While a lack of investment and slow pace in technologies in the Muslim world has hindered progress and thwarted the success of an Islamic search engine, targeting as the main consumers Islamic adherents, projects like Muxlim (a Muslim lifestyle site) received millions of dollars from investors like Rite Internet Ventures, and it also faltered. Other religion-oriented search engines are Jewogle, the Jewish version of Google, and Christian search engine SeekFind.org. SeekFind filters sites that attack or degrade their faith.

== Search engine submission ==
Web search engine submission is a process in which a webmaster submits a website directly to a search engine.
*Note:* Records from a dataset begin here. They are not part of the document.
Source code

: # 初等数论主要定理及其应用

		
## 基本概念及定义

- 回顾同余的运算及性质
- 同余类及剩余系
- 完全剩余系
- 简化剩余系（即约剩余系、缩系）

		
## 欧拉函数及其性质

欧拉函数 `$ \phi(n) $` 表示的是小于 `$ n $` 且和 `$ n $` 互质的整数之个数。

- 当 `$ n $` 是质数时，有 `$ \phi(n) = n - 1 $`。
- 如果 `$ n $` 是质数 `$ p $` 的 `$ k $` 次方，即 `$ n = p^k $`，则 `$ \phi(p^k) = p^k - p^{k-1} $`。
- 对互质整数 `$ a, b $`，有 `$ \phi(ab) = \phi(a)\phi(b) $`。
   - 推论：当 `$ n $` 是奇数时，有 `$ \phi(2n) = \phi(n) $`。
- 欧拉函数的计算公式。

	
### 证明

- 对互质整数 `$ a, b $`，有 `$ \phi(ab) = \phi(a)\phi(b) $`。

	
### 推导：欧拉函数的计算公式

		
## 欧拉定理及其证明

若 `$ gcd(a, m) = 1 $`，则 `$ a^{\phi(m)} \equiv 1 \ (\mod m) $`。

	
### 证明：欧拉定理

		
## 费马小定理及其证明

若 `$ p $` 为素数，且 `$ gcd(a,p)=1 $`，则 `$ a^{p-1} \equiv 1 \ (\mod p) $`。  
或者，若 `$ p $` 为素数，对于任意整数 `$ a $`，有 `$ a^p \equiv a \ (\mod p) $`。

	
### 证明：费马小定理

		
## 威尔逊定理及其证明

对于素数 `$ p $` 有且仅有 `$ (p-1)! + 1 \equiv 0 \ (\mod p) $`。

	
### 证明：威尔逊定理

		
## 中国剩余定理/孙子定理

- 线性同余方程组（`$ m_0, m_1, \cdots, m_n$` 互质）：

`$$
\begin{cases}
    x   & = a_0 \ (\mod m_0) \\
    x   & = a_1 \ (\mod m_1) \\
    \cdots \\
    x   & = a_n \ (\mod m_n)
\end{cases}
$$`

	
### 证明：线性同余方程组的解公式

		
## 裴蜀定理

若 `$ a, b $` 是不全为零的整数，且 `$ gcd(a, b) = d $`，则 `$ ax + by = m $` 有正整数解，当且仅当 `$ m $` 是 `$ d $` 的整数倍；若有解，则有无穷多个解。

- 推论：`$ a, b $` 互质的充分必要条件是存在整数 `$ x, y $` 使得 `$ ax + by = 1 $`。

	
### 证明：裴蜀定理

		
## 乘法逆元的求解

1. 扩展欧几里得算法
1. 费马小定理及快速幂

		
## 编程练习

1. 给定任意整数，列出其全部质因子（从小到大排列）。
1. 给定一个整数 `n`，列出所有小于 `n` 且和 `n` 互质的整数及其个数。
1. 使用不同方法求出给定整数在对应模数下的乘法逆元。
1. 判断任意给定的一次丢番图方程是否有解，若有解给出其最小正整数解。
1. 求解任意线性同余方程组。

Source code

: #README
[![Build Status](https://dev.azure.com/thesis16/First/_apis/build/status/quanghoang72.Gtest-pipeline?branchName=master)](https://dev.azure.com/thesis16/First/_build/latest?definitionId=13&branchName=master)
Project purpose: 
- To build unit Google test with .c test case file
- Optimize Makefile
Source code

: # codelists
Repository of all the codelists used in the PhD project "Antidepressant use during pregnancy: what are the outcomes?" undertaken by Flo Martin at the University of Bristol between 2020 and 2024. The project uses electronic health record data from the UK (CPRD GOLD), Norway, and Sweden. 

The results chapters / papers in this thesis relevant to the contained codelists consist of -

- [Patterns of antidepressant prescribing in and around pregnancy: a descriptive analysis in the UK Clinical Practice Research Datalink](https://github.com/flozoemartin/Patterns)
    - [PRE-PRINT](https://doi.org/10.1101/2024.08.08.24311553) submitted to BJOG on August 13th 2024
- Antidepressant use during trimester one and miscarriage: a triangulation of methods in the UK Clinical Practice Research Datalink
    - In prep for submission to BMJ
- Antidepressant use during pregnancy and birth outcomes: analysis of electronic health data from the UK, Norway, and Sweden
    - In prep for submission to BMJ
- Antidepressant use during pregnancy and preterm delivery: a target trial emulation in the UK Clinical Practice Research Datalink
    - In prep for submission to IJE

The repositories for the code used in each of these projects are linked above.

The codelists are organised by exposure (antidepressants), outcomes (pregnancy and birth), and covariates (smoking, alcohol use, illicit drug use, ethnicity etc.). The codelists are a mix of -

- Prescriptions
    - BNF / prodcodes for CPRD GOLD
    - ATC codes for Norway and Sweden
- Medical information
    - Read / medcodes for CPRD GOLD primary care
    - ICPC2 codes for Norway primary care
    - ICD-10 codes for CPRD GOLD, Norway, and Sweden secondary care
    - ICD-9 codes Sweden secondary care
While search engine submission is sometimes presented as a way to promote a website, it generally is not necessary because the major search engines use web crawlers that will eventually find most websites on the Internet without assistance. They can either submit one web page at a time, or they can submit the entire site using a sitemap, but it is normally only necessary to submit the home page of a website as search engines can crawl a well-designed website. There are two remaining reasons to submit a website or web page to a search engine: to add an entirely new website without waiting for a search engine to discover it, and to have a website's record updated after a substantial redesign.

Some search engine submission software not only submits websites to multiple search engines, but also adds links to websites from their own pages. This could appear helpful in increasing a website's ranking, because external links are one of the most important factors determining a website's ranking. However, John Mueller of Google has stated that this "can lead to a tremendous number of unnatural links for your site" with a negative impact on site ranking.

== Technology ==

===Archie===
The first web search engine was Archie, created in 1990 by Alan Emtage, a student at McGill University in Montreal.
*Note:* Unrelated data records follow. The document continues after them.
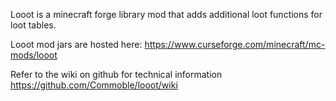 Looot is a minecraft forge library mod that adds additional loot functions for loot tables.

Looot mod jars are hosted here:
https://www.curseforge.com/minecraft/mc-mods/looot

Refer to the wiki on github for technical information
https://github.com/Commoble/looot/wiki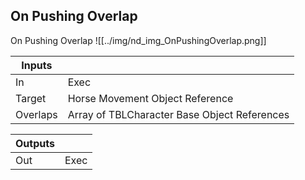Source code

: ## On Pushing Overlap
On Pushing Overlap
![[../img/nd_img_OnPushingOverlap.png]]

|Inputs||
|--|--|
| In | Exec |
| Target | Horse Movement Object Reference |
| Overlaps | Array of TBLCharacter Base Object References |

|Outputs||
|--|--|
| Out | Exec |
The primary method of storing and retrieving files was via the File Transfer Protocol (FTP), a communication protocol specifying a common way for computers to exchange files over the Internet. It works like this: an administrator decides that they want to make files available from their computer. They set up a program on their computer, called an FTP server. When someone on the Internet wants to retrieve a file from this computer, they connect to it via another program called an FTP client. Any FTP client program can connect with any FTP server program as long as the client and server programs both fully follow the specifications set forth in the FTP protocol.

Initially, anyone who wanted to share a file had to set up an FTP server in order to make the file available to others. Later, "anonymous" FTP sites became repositories for files, allowing all users to post and retrieve them.

Even with archive sites, many important files were still scattered on small FTP servers. These files could be located only by the Internet equivalent of word of mouth: Somebody would post an e-mail to a message list or a discussion forum announcing the availability of a file.

Archie changed all that. It combined a script-based data gatherer, which fetched site listings of anonymous FTP files, with a regular expression matcher for retrieving file names matching a user query. (4) In other words, Archie's gatherer scoured FTP sites across the Internet and indexed all of the files it found. Its regular expression matcher provided users with access to its database.

===Veronica===
In 1993, the University of Nevada System Computing Services group developed Veronica. It was created as a type of searching device similar to Archie but for Gopher files. Another Gopher search service, called Jughead, appeared a little later, probably for the sole purpose of rounding out the comic-strip triumvirate. Jughead is an acronym for Jonzy's Universal Gopher Hierarchy Excavation and Display, although, like Veronica, it is probably safe to assume that the creator backed into the acronym. Jughead's functionality was almost identical to Veronica's, although it appears to be a little rougher around the edges.

===The Lone Wanderer===
The World Wide Web Wanderer, developed by Matthew Gray in 1993 was the first robot on the Web and was designed to track the Web's growth. Initially, the Wanderer counted only Web servers, but shortly after its introduction, it started to capture URLs as it went along. The database of captured URLs became the Wandex, the first web database.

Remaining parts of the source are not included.